Peruvian-born artist (born 1957)

Javier Tapia (born 1957) is a Peruvian artist and painter.

== Biography ==
Javier Tapia was born in 1957 in Lima, Peru, and grew up in a period of upheaval when guerrilla warfare dominated political and social movements across the country. He moved to the United States in the 1980s, witnessing various phases of humanity: good and evil, intellectual and primitive, connected and separate. Tapia takes these studio themes as abstract shapes and broad strokes to serve as a metaphor for chaos and control, or structure and disorder.

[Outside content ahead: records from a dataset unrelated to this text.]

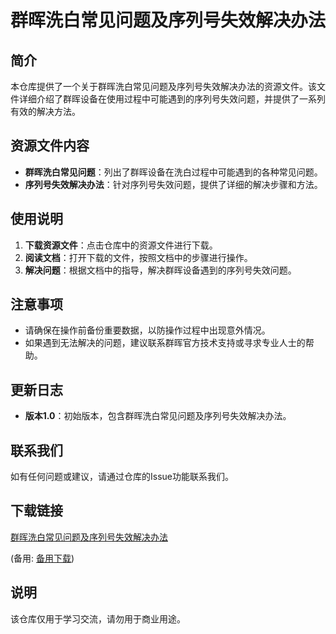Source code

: # 群晖洗白常见问题及序列号失效解决办法

## 简介
本仓库提供了一个关于群晖洗白常见问题及序列号失效解决办法的资源文件。该文件详细介绍了群晖设备在使用过程中可能遇到的序列号失效问题，并提供了一系列有效的解决方法。

## 资源文件内容
- **群晖洗白常见问题**：列出了群晖设备在洗白过程中可能遇到的各种常见问题。
- **序列号失效解决办法**：针对序列号失效问题，提供了详细的解决步骤和方法。

## 使用说明
1. **下载资源文件**：点击仓库中的资源文件进行下载。
2. **阅读文档**：打开下载的文件，按照文档中的步骤进行操作。
3. **解决问题**：根据文档中的指导，解决群晖设备遇到的序列号失效问题。

## 注意事项
- 请确保在操作前备份重要数据，以防操作过程中出现意外情况。
- 如果遇到无法解决的问题，建议联系群晖官方技术支持或寻求专业人士的帮助。

## 更新日志
- **版本1.0**：初始版本，包含群晖洗白常见问题及序列号失效解决办法。

## 联系我们
如有任何问题或建议，请通过仓库的Issue功能联系我们。

## 下载链接
[群晖洗白常见问题及序列号失效解决办法](https://pan.quark.cn/s/68b864778545) 

(备用: [备用下载](https://pan.baidu.com/s/1_MV9TsSCeY6U6_ItunFWTg?pwd=1234))

## 说明

该仓库仅用于学习交流，请勿用于商业用途。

In the tradition of the Peruvian Textile, he overlaps, subtracts, and reworks the watercolors, flipping the paper out as bold colors emerge like carvings. The active ingredients emit physically; Work becomes energetic, on the verge of chaos, but organized in the constraints of paperwork. He currently lives in Richmond, Virginia and works in the Virginia Commonwealth University's Faculty of Painting and Print Production, where he has been teaching since 1988.

== Education ==
From 1984 to 1987, Tapia studied at the University of Texas at Austin, where he earned his Bachelor of Fine Arts and Master of Fine Arts and was a recipient of a Presidential Scholarship.

In 2015, Tapia worked as an associate professor in the Faculty of Fine Arts and Typography at Virginia Commonwealth University.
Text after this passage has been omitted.